Когда мы оба были обнажены, я велел её лизать мне подмышки и целовать соски. Насчет подмышек она стала возражать, но я настоял на своем.
Лили нравилось, когда мои безжалостные пальцы проникали в её задний проход, а я в свою очередь обнаружил, что между ягодицами у неё растут волосы. С возрастом она могла стать очень волосатой.
На сей раз вопрос о деньгах не поднимался, родителей не было, и она сообщила мне о том, что отец с матерью снова оставят её дома 20-го, поскольку собираются в Германию, так что я, вероятно, смогу видеться с ней почаще.
Теперь мой донельзя развращенный мозг стала одолевать новая кошмарная идея. Мне страшно захотелось отдать Лили лорду Фонтарсийскому и Кларе. В моем присутствии эта чета могла бы проделать с ней всё, что сочтет нужным. Я пытался прогнать эту мечту, но она не покидала меня ни днем, ни ночью. Я думал о том, что для Лили это будет сопряжено с огромными усилиями и превратится в по-настоящему тяжелое испытание; сознание того, что я растлеваю девственницу, которая откровенно меня любит, возбуждало и радовало меня до крайности.
Я все не мог решиться заговорить о моём плане.

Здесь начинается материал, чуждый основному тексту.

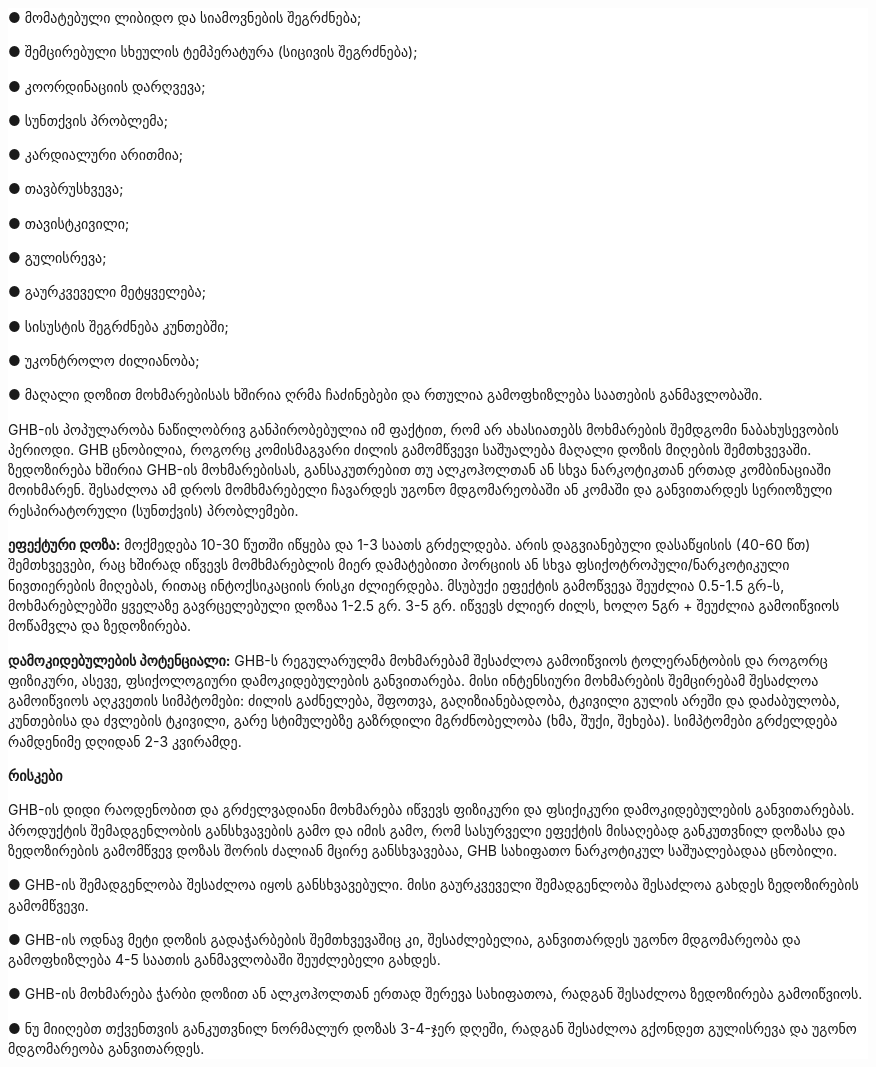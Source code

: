 ●	მომატებული ლიბიდო და სიამოვნების შეგრძნება;

●	შემცირებული სხეულის ტემპერატურა (სიცივის შეგრძნება);

●	კოორდინაციის დარღვევა;

●	სუნთქვის პრობლემა;

●	 კარდიალური არითმია;

●	 თავბრუსხვევა;

●	 თავისტკივილი;

●	 გულისრევა;

●	 გაურკვეველი მეტყველება;

●	 სისუსტის შეგრძნება კუნთებში;

●	 უკონტროლო ძილიანობა;

●	მაღალი დოზით მოხმარებისას ხშირია ღრმა ჩაძინებები და რთულია გამოფხიზლება  საათების განმავლობაში.

GHB-ის პოპულარობა ნაწილობრივ განპირობებულია იმ ფაქტით, რომ არ ახასიათებს მოხმარების შემდგომი ნაბახუსევობის პერიოდი. GHB ცნობილია, როგორც კომისმაგვარი ძილის გამომწვევი საშუალება მაღალი დოზის მიღების შემთხვევაში. ზედოზირება ხშირია GHB-ის მოხმარებისას, განსაკუთრებით თუ ალკოჰოლთან ან სხვა ნარკოტიკთან ერთად კომბინაციაში მოიხმარენ. შესაძლოა ამ დროს მომხმარებელი ჩავარდეს უგონო მდგომარეობაში ან კომაში და განვითარდეს სერიოზული რესპირატორული (სუნთქვის) პრობლემები. 

**ეფექტური დოზა:** მოქმედება 10-30 წუთში იწყება და 1-3 საათს გრძელდება. არის დაგვიანებული დასაწყისის (40-60 წთ) შემთხვევები, რაც ხშირად იწვევს მომხმარებლის მიერ დამატებითი პორციის ან სხვა ფსიქოტროპული/ნარკოტიკული ნივთიერების მიღებას, რითაც ინტოქსიკაციის რისკი ძლიერდება. მსუბუქი ეფექტის გამოწვევა შეუძლია 0.5-1.5 გრ-ს, მოხმარებლებში ყველაზე გავრცელებული დოზაა 1-2.5 გრ. 3-5 გრ. იწვევს ძლიერ ძილს, ხოლო 5გრ + შეუძლია გამოიწვიოს მოწამვლა და ზედოზირება. 

**დამოკიდებულების პოტენციალი:** GHB-ს რეგულარულმა მოხმარებამ შესაძლოა გამოიწვიოს ტოლერანტობის და როგორც ფიზიკური, ასევე, ფსიქოლოგიური დამოკიდებულების განვითარება. მისი ინტენსიური მოხმარების შემცირებამ შესაძლოა გამოიწვიოს აღკვეთის სიმპტომები: ძილის გაძნელება, შფოთვა, გაღიზიანებადობა, ტკივილი გულის არეში და დაძაბულობა, კუნთებისა და ძვლების ტკივილი, გარე სტიმულებზე გაზრდილი მგრძნობელობა (ხმა, შუქი, შეხება). სიმპტომები გრძელდება რამდენიმე დღიდან 2-3 კვირამდე. 

**რისკები**

GHB-ის დიდი რაოდენობით და გრძელვადიანი მოხმარება იწვევს ფიზიკური და ფსიქიკური დამოკიდებულების განვითარებას. პროდუქტის შემადგენლობის განსხვავების გამო და იმის გამო, რომ სასურველი ეფექტის მისაღებად განკუთვნილ დოზასა და ზედოზირების გამომწვევ დოზას შორის ძალიან მცირე განსხვავებაა, GHB სახიფათო ნარკოტიკულ საშუალებადაა ცნობილი. 

●	GHB-ის შემადგენლობა შესაძლოა იყოს განსხვავებული. მისი გაურკვეველი შემადგენლობა შესაძლოა გახდეს ზედოზირების გამომწვევი. 

●	GHB-ის ოდნავ მეტი დოზის გადაჭარბების შემთხვევაშიც კი, შესაძლებელია, განვითარდეს უგონო მდგომარეობა და გამოფხიზლება 4-5 საათის განმავლობაში შეუძლებელი გახდეს. 

●	GHB-ის მოხმარება ჭარბი დოზით ან ალკოჰოლთან ერთად შერევა სახიფათოა, რადგან შესაძლოა ზედოზირება გამოიწვიოს.

●	ნუ მიიღებთ თქვენთვის განკუთვნილ ნორმალურ დოზას 3-4-ჯერ დღეში, რადგან შესაძლოა გქონდეთ გულისრევა და უგონო მდგომარეობა განვითარდეს.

Я не переставая обдумывал эту затею, и помню, что в каждом письме к Лили старался изобразить себя самым развратным распутником на свете.
6
Любовь моя, приди к своей Лилит
(Обитель Рая убрана цветами)
Плени меня объятьем нежных складок
И дай познать ту плоть, что мне вручишь ты!

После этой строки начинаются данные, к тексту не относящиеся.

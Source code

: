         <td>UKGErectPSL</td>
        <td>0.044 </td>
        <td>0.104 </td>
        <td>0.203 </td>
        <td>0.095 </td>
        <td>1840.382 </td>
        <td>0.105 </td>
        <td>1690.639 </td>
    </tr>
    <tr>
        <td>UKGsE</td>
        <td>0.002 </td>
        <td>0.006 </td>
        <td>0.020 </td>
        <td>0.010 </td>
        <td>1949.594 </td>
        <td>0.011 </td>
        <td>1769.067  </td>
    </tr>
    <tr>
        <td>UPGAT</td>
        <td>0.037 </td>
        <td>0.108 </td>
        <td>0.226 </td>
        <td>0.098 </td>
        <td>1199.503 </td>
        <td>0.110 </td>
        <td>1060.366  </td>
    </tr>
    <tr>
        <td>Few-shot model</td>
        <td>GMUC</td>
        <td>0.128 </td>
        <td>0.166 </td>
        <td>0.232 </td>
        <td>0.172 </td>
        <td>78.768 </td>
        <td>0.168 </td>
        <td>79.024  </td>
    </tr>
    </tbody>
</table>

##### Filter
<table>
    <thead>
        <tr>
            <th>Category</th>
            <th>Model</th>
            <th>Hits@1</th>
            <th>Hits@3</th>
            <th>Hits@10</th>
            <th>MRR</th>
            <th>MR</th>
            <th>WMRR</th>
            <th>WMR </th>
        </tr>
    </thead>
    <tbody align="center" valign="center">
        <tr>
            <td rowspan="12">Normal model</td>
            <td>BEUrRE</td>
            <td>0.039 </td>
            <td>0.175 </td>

...........................................
Всего дороже мне твоя любовь.
Так лобызай меня, как я велю!
(Данте Г.Россетти)
Так я и пролежала с ним всю ночь, а он… утром встал, оделся и оставил меня такой же невинной, какой я была в день появления на этот свет.
Я часто лежала с ним, а он со мной, и хотя все фривольности, что случаются между мужчиной и женщиной, были нам хорошо известны, он ни разу не предложил пойти дальше и очень этим гордился.
(Даниель Дефо)
Лилиан – Джеки
Сони-сюр-Марн, 7-е августа 1898
Мой самый любимый на свете,
Простите меня за то, что я не отвечала на Ваше письмо и что сегодня прибегаю к помощи печатной машинки, но меня укусил в руку москит, так что теперь я не могу писать.
Пользуюсь отлучкой папа и печатаю на его машинке.
Какой наглостью было с Вашей стороны посылать мне эту жуткую карикатуру на моего красивого и горячо любимого Блэкамура!
Я считаю, что он прекрасно растет, и люблю его, так что в будущем не смейтесь над тем, как он таскает свои уши, а не то мы перестанем быть друзьями.
Я грущу, думая о том, как долго ещё не увижу Вас, поскольку родители уедут не раньше 20-го, если не позже.
Ожидание не идет мне на пользу, ведь Вы же знаете, что терпение и я – вещи несовместимые. Кроме того, я хочу Вас видеть. Очень скучно прожить две или три недели и ни разу не поцеловать папа.
Вы говорите, чтобы я не роптала, но я ничего не могу с собой поделать. Я должна сопротивляться своей судьбе, и прошу Вас разделить со мной мою беду.